By day, Cage works at an Exxon station, pumping gas for jerk off families, yelling for people to “just put the motherfuck next to the goddamn over there.” But, whoa, by night he’s mister fucking cool, cause he’s in charge of a rag tag crew of tough guy car jackers, and they are some real badasses here. They eat pizza for breakfast and stay up as late as they want, blasting Jim Stafford out of a boom box all night.
These guys run a pretty tight operation too. They cruise around Venice Beach looking for exotic cars, snatch those bad boys up, add some queer looking tribal decals, then try and sell the cars back to the owners. It’s not exactly the work of criminal masterminds here, mainly cause Cage planned the whole thing, and he’s a boneheaded retard. But these numb-nuts elected him as their head honcho, so they gotta be a few cans short of a six-pack themselves. Also, one guy keeps talking about all the different ways he whacks himself off, it’s super graphic and I don’t know why they included that shit in this movie, cause it made me wanna ralph.

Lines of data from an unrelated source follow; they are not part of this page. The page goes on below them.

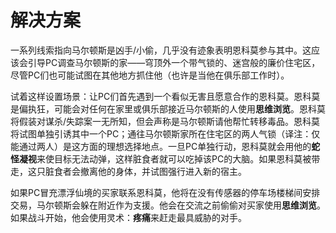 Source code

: 
# 解决方案

一系列线索指向马尔顿斯是凶手/小偷，几乎没有迹象表明恩科莫参与其中。这应该会引导PC调查马尔顿斯的家——穹顶外一个带气锁的、迷宫般的廉价住宅区，尽管PC们也可能试图在其他地方抓住他（也许是当他在俱乐部工作时）。

试着这样设置场景：让PC们首先遇到一个看似无害且愿意合作的恩科莫。恩科莫是偏执狂，可能会对任何在家里或俱乐部接近马尔顿斯的人使用**思维浏览**。恩科莫将假装对谋杀/失踪案一无所知，但会声称是马尔顿斯请他帮忙转移毒品。恩科莫将试图单独引诱其中一个PC；通往马尔顿斯家所在住宅区的两人气锁（译注：仅能通过两人）是这方面的理想选择地点。一旦PC单独行动，恩科莫就会用他的**蛇怪凝视**来使目标无法动弹，这样脏食者就可以吃掉该PC的大脑。如果恩科莫被带走，这只脏食者会撤离他的身体，并试图强行进入新的宿主。

如果PC冒充漂浮仙境的买家联系恩科莫，他将在没有传感器的停车场楼梯间安排交易，马尔顿斯会躲在附近作为支援。他会在交流之前偷偷对买家使用**思维浏览**。如果战斗开始，他会使用灵术：**疼痛**来赶走最具威胁的对手。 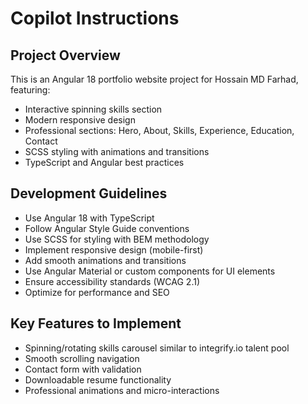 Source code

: # Copilot Instructions

<!-- Use this file to provide workspace-specific custom instructions to Copilot. For more details, visit https://code.visualstudio.com/docs/copilot/copilot-customization#_use-a-githubcopilotinstructionsmd-file -->

## Project Overview
This is an Angular 18 portfolio website project for Hossain MD Farhad, featuring:
- Interactive spinning skills section
- Modern responsive design
- Professional sections: Hero, About, Skills, Experience, Education, Contact
- SCSS styling with animations and transitions
- TypeScript and Angular best practices

## Development Guidelines
- Use Angular 18 with TypeScript
- Follow Angular Style Guide conventions
- Use SCSS for styling with BEM methodology
- Implement responsive design (mobile-first)
- Add smooth animations and transitions
- Use Angular Material or custom components for UI elements
- Ensure accessibility standards (WCAG 2.1)
- Optimize for performance and SEO

## Key Features to Implement
- Spinning/rotating skills carousel similar to integrify.io talent pool
- Smooth scrolling navigation
- Contact form with validation
- Downloadable resume functionality
- Professional animations and micro-interactions

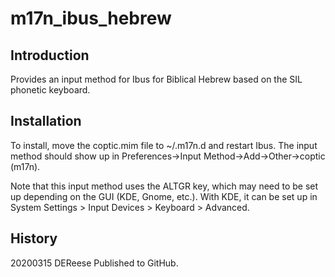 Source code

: # m17n_ibus_hebrew

## Introduction

Provides an input method for Ibus for Biblical Hebrew based on the SIL phonetic keyboard.

## Installation

To install, move the coptic.mim file to ~/.m17n.d and restart Ibus. The input method should show up in Preferences->Input Method->Add->Other->coptic (m17n).

Note that this input method uses the ALTGR key, which may need to be set up depending on
the GUI (KDE, Gnome, etc.). With KDE, it can be set up in System Settings > Input Devices > Keyboard > Advanced.

## History

20200315	DEReese		Published to GitHub.

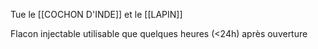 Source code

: Tue le [[COCHON D'INDE]] et le [[LAPIN]]

Flacon injectable utilisable que quelques heures (<24h) après ouverture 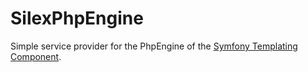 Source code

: # SilexPhpEngine

Simple service provider for the PhpEngine of the [Symfony Templating Component](https://github.com/symfony/Templating). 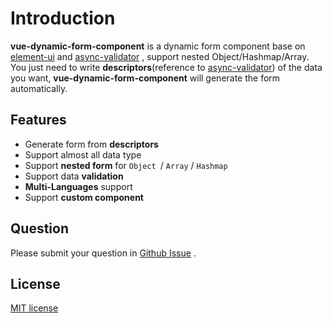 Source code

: # Introduction

**vue-dynamic-form-component** is a dynamic form component base on [element-ui](https://element.faas.ele.me/#/zh-CN) and [async-validator](https://github.com/yiminghe/async-validator) , support nested Object/Hashmap/Array. You just need to write **descriptors**(reference to [async-validator](https://github.com/yiminghe/async-validator)) of the data you want, **vue-dynamic-form-component** will generate the form automatically.

## Features

- Generate form from **descriptors**
- Support almost all data type
- Support **nested form** for `Object `/ `Array` / `Hashmap` 
- Support data **validation**
- **Multi-Languages** support
- Support **custom component**

## Question

Please submit your question in [Github Issue](https://github.com/chenquincy/vue-dynamic-form-component/issues) .

## License

[MIT license](https://tldrlegal.com/license/mit-license)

Eventually, a bunch of cops show up asking questions. Then, the movie kicks into high-gear as Cage and the gang evade the police in the fastest cars they can get their oily hands on. Also, Cage bangs Angelina Jolie, which is just totally unbelievable. The guy’s a shitbird gas jockey at a roadside mechanic shop! Sure, he’s moonlighting as a “dangerous” criminal, but his car jacking plan was so goddamn stupid, it totally backfired in his face almost immediately! Why in the hell is Jolie even talking to this dude, let alone allowing him to put his puny little Cage swizzler anywhere near her?
The action scenes in this movie are like going on a fucking boring ride with people you hate. The camera keeps zooming in on Cage’s bug-eyed, sweaty face while he’s behind the wheel, barreling down the highway, and I just can’t believe in a hero that’s a balding, stuttering grease monkey. I mean, the dude belongs at that Exxon repair shop, cause he’s a huge tool.